Although being a five-decades-old firm, and law being an endemically conservative profession, thanks to its leadership, Simmons da Silva constantly strives for professional excellence.

Howard Simmons

At the firm, I knew Puneet, who'd created the opportunity for me to work there, and Pathik Baxi, a person who owns the term ‘laid back’. After joining, I instantly became friends with Howard Simmons, the founder of the firm. Howard is a rare free-thinking intellectual in a profession that encourages and often ensures regimentation.

Over the next three-and-a-half years, I got to know nearly 40 individuals who worked at the firm. In any work environment, some colleagues become more important than others. And, as I said at the beginning of this blog, a couple of them remain important, even though I’ve not been able to maintain contact with them as regularly as I’d want to.

When my colleagues surprised me by
celebrating my birthday - the first time in more
than two decades that I celebrated my birthday
in such a manner

However, since there are people in our midst who have the tendency to turn everything pure and magical into prurient and ugly, I shall refrain from naming those who are still important to me only because I have no desire to embarrass them, and because what I shared with them was special and will remain so forever.


May 2015 was the last time the Festival of South Asian Festival of Literature and the Arts (renamed as the Toronto Festival of Literature and the Arts in 2015) was organised by the indefatigable team of MG Vassanji and Nurjehan Aziz.

I was involved directly in organizing the East Asian panel with the help of Diana Tso, a playwright and actor. Sang Kim moderated the discussion on ‘Is Asian-Canadian a helpful label in terms of the Canadian canon’ and included the following eminent Asian-Canadian authors as panelists: Denis Chong, C Fong Hsiung, Madeleine Thien, Diana Tso, and Terry Watada.



The festival filled a vacuum in the cultural landscape of Toronto because it gave representation to authors who were invited from across the developing world, and to Canadian voices that seldom found representation in mainstream cultural programming. 

However, it clearly needed a larger professional organisational strength that the group of volunteers was unable to provide. 2015 turned out to be the last of a great series.

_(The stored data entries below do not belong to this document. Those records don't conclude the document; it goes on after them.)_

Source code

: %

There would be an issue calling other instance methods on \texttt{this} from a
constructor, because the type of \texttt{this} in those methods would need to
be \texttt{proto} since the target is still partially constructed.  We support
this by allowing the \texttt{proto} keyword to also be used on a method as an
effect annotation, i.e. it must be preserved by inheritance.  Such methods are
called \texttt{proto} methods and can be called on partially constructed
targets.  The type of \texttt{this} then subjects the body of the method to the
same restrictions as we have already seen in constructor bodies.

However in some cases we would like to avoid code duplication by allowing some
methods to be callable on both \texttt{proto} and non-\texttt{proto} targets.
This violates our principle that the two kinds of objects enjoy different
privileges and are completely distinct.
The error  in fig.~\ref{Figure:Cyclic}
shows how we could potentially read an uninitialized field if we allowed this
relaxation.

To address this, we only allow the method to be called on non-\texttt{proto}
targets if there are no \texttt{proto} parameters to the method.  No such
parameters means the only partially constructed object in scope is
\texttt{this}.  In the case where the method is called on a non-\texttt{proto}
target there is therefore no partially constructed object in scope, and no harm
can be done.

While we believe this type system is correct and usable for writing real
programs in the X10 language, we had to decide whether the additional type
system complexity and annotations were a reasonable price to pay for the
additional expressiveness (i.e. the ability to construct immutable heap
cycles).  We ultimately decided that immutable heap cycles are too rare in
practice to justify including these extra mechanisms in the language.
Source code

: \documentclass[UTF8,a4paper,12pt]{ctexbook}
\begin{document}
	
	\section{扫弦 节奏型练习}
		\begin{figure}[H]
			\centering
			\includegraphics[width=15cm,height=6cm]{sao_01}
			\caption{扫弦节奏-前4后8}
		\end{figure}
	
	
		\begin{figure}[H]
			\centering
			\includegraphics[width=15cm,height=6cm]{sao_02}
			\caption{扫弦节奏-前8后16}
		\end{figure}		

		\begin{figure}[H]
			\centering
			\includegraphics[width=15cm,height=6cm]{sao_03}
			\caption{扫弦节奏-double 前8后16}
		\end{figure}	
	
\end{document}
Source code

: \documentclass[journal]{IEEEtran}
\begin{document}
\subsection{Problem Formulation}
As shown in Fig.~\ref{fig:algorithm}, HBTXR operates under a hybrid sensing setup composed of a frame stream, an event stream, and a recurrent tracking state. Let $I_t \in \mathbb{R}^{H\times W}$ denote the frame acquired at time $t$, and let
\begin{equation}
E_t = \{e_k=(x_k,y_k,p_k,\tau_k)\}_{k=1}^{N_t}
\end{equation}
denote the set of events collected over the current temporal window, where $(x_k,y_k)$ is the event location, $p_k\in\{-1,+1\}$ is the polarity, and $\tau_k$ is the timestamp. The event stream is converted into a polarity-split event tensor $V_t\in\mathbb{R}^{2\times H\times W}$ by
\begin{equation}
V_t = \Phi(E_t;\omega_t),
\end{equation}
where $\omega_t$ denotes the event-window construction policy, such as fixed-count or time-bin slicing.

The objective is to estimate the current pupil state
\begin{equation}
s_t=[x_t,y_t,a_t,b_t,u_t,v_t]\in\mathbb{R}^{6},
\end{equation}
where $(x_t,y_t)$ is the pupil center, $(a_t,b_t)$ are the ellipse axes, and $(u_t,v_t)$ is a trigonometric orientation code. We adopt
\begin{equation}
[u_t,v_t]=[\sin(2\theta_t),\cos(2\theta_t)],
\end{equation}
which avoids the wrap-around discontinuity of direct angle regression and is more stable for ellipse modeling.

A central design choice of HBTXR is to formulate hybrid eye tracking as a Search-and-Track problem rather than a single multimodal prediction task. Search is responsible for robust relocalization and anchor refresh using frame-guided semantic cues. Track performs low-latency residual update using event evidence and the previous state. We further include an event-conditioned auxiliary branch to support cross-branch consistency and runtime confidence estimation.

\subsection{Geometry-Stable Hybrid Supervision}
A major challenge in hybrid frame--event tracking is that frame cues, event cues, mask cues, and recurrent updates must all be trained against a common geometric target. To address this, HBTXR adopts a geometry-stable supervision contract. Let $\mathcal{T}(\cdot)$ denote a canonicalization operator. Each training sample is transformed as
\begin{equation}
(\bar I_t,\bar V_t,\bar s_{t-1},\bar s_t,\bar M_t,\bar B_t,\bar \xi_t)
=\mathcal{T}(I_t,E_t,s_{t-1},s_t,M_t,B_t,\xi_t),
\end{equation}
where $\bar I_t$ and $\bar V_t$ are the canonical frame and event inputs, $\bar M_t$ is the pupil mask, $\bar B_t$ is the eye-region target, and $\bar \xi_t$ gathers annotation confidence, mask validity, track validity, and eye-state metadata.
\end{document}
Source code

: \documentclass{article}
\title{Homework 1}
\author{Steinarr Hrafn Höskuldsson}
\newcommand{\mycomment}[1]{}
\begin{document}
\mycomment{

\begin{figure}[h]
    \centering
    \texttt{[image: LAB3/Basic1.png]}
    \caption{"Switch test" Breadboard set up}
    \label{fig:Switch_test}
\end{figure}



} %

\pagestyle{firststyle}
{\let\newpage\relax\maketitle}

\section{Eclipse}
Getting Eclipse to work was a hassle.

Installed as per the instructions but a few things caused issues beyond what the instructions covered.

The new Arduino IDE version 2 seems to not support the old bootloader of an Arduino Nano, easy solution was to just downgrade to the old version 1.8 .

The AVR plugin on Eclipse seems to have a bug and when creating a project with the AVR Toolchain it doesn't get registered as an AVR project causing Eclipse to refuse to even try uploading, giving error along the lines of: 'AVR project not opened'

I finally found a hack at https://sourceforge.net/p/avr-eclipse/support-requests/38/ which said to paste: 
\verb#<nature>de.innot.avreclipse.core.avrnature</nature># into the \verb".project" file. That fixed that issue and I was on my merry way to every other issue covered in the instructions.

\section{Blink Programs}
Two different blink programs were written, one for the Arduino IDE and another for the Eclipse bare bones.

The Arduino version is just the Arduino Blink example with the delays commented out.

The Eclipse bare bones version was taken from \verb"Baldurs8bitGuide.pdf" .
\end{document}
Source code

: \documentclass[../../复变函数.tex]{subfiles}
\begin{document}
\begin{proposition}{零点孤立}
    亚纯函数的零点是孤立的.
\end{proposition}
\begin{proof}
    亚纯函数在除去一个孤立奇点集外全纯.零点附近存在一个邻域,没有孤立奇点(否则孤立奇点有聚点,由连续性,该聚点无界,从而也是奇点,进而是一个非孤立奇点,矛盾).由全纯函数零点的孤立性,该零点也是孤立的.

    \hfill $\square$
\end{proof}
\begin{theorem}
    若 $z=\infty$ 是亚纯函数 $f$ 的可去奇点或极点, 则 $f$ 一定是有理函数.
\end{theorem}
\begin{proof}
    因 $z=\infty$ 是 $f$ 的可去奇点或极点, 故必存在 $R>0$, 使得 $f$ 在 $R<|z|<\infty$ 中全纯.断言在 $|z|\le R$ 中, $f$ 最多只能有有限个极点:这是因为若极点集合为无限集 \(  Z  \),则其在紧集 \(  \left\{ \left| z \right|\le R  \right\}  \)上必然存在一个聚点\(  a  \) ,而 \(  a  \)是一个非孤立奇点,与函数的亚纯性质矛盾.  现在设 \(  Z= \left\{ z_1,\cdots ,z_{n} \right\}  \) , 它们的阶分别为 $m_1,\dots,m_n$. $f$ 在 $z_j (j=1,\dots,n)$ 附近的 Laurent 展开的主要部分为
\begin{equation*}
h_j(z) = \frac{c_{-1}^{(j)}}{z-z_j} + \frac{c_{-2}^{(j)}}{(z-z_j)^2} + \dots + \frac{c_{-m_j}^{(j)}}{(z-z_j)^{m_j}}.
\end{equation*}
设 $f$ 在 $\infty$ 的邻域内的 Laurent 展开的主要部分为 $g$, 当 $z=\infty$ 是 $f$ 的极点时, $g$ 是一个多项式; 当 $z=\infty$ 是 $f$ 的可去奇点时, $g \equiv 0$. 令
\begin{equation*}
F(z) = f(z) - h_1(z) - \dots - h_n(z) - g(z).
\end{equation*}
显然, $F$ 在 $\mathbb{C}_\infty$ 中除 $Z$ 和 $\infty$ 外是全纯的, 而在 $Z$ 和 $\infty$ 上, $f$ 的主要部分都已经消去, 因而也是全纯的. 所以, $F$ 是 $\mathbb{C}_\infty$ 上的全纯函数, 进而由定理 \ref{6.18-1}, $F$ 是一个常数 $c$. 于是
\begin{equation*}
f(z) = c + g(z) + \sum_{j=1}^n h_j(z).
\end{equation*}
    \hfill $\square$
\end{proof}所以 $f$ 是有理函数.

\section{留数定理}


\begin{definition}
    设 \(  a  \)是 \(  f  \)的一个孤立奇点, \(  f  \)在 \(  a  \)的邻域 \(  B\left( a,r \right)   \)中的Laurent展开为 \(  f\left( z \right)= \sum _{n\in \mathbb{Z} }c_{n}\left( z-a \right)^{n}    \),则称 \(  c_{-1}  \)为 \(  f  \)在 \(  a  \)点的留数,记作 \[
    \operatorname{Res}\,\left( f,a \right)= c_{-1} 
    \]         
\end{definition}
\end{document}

If interested in reading more, click here:  FSALA-15

In the summer of 2015, my friend Kumar Ketkar and his wife Sharada Sathe came to Toronto. It gave me an opportunity to invite a few friends over to my place (the party room of Lexington on the Green) to celebrate a warm evening together. 

All those invited were friends who’d helped me in my journey to become a Canadian, and while not everyone invited was able to come, those who did, contributed substantially to making the evening memorable and loads of fun.

Kumar and Sharada with friends
What I remember most about that evening was the selfless and unselfconscious manner in which Jasmine Sawant took the responsibility of doing the dishes after the party.  

Nitin and Jasmine then invited Kumar and Sharada to meet with their Marathi-speaking group for another dinner reception. It turned out to be a grand success. Both Kumar and Sharada are committed liberal progressives who have spent their entire life for the left ideological causes. 

Here’s a post about Kumar’s visit to Toronto when we went to the Toronto Reference Library: Erasmus of Rotterdam

2015 was also important for another reason – Stephen Harper lost the federal elections. He lost because of an exclusionary political agenda that targeted Muslim immigrants during the last years of his tenure. 

In retrospect, I think, Harper’s sharp exclusionary bend was probably a couple of years before its time.

By 2016-17, the tumultuous events across Europe (in the wake of the Syrian crisis and the ceaseless influx of immigrants from the Middle East and North Africa) and the unexpected victory of Donald Trump’s extremism in the Presidential elections in the United States the forces that Harper tried to unleash in Canada had gained ascendency in the political narrative across most of North America and Europe.

Despite this obvious shortcoming in his politics, I admire Harper for his visionary leadership in improving Canada’s relations with India. He went to India on two occasions during his tenure and expanded the Canadian trade office network across India. And more pertinently, he understood and encouraged the role that Indo-Canadians have and can play in improving bilateral ties.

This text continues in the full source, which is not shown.